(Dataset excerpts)
——————
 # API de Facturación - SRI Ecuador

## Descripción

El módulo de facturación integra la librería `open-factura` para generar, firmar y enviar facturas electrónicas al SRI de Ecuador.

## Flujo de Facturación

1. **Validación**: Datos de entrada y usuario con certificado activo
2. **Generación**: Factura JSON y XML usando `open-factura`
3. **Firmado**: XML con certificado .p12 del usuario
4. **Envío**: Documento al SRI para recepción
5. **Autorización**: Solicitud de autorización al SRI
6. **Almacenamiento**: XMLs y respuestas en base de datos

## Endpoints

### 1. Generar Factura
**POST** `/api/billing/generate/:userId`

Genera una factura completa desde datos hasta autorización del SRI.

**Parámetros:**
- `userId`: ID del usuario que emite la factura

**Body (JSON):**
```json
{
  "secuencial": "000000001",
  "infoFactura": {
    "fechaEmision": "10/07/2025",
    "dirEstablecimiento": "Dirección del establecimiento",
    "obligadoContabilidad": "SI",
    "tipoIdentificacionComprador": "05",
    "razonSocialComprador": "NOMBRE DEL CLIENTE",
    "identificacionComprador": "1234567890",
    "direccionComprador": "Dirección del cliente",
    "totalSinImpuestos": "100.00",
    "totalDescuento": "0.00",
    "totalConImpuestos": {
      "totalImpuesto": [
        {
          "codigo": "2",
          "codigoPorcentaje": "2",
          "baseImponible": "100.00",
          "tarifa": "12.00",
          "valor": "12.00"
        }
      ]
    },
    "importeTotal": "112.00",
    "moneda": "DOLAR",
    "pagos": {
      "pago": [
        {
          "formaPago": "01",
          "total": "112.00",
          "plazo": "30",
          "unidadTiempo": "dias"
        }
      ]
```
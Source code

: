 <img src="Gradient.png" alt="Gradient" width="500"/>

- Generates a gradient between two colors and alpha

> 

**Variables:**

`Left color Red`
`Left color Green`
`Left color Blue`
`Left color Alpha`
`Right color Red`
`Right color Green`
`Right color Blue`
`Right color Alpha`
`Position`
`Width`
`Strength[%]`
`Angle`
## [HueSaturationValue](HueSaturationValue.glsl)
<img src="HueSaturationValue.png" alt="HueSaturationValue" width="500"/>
——————
*Task to complete:*
Every record above has to appear again, word for word.

*Response area:*
 # API de Facturación - SRI Ecuador

## Descripción

El módulo de facturación integra la librería `open-factura` para generar, firmar y enviar facturas electrónicas al SRI de Ecuador.

## Flujo de Facturación

1. **Validación**: Datos de entrada y usuario con certificado activo
2. **Generación**: Factura JSON y XML usando `open-factura`
3. **Firmado**: XML con certificado .p12 del usuario
4. **Envío**: Documento al SRI para recepción
5. **Autorización**: Solicitud de autorización al SRI
6. **Almacenamiento**: XMLs y respuestas en base de datos

## Endpoints

### 1. Generar Factura
**POST** `/api/billing/generate/:userId`

Genera una factura completa desde datos hasta autorización del SRI.

**Parámetros:**
- `userId`: ID del usuario que emite la factura

**Body (JSON):**
```json
{
  "secuencial": "000000001",
  "infoFactura": {
    "fechaEmision": "10/07/2025",
    "dirEstablecimiento": "Dirección del establecimiento",
    "obligadoContabilidad": "SI",
    "tipoIdentificacionComprador": "05",
    "razonSocialComprador": "NOMBRE DEL CLIENTE",
    "identificacionComprador": "1234567890",
    "direccionComprador": "Dirección del cliente",
    "totalSinImpuestos": "100.00",
    "totalDescuento": "0.00",
    "totalConImpuestos": {
      "totalImpuesto": [
        {
          "codigo": "2",
          "codigoPorcentaje": "2",
          "baseImponible": "100.00",
          "tarifa": "12.00",
          "valor": "12.00"
        }
      ]
    },
    "importeTotal": "112.00",
    "moneda": "DOLAR",
    "pagos": {
      "pago": [
        {
          "formaPago": "01",
          "total": "112.00",
          "plazo": "30",
          "unidadTiempo": "dias"
        }
      ]
```
Source code

: <img src="Gradient.png" alt="Gradient" width="500"/>

- Generates a gradient between two colors and alpha

> 

**Variables:**

`Left color Red`
`Left color Green`
`Left color Blue`
`Left color Alpha`
`Right color Red`
`Right color Green`
`Right color Blue`
`Right color Alpha`
`Position`
`Width`
`Strength[%]`
`Angle`
## [HueSaturationValue](HueSaturationValue.glsl)
<img src="HueSaturationValue.png" alt="HueSaturationValue" width="500"/>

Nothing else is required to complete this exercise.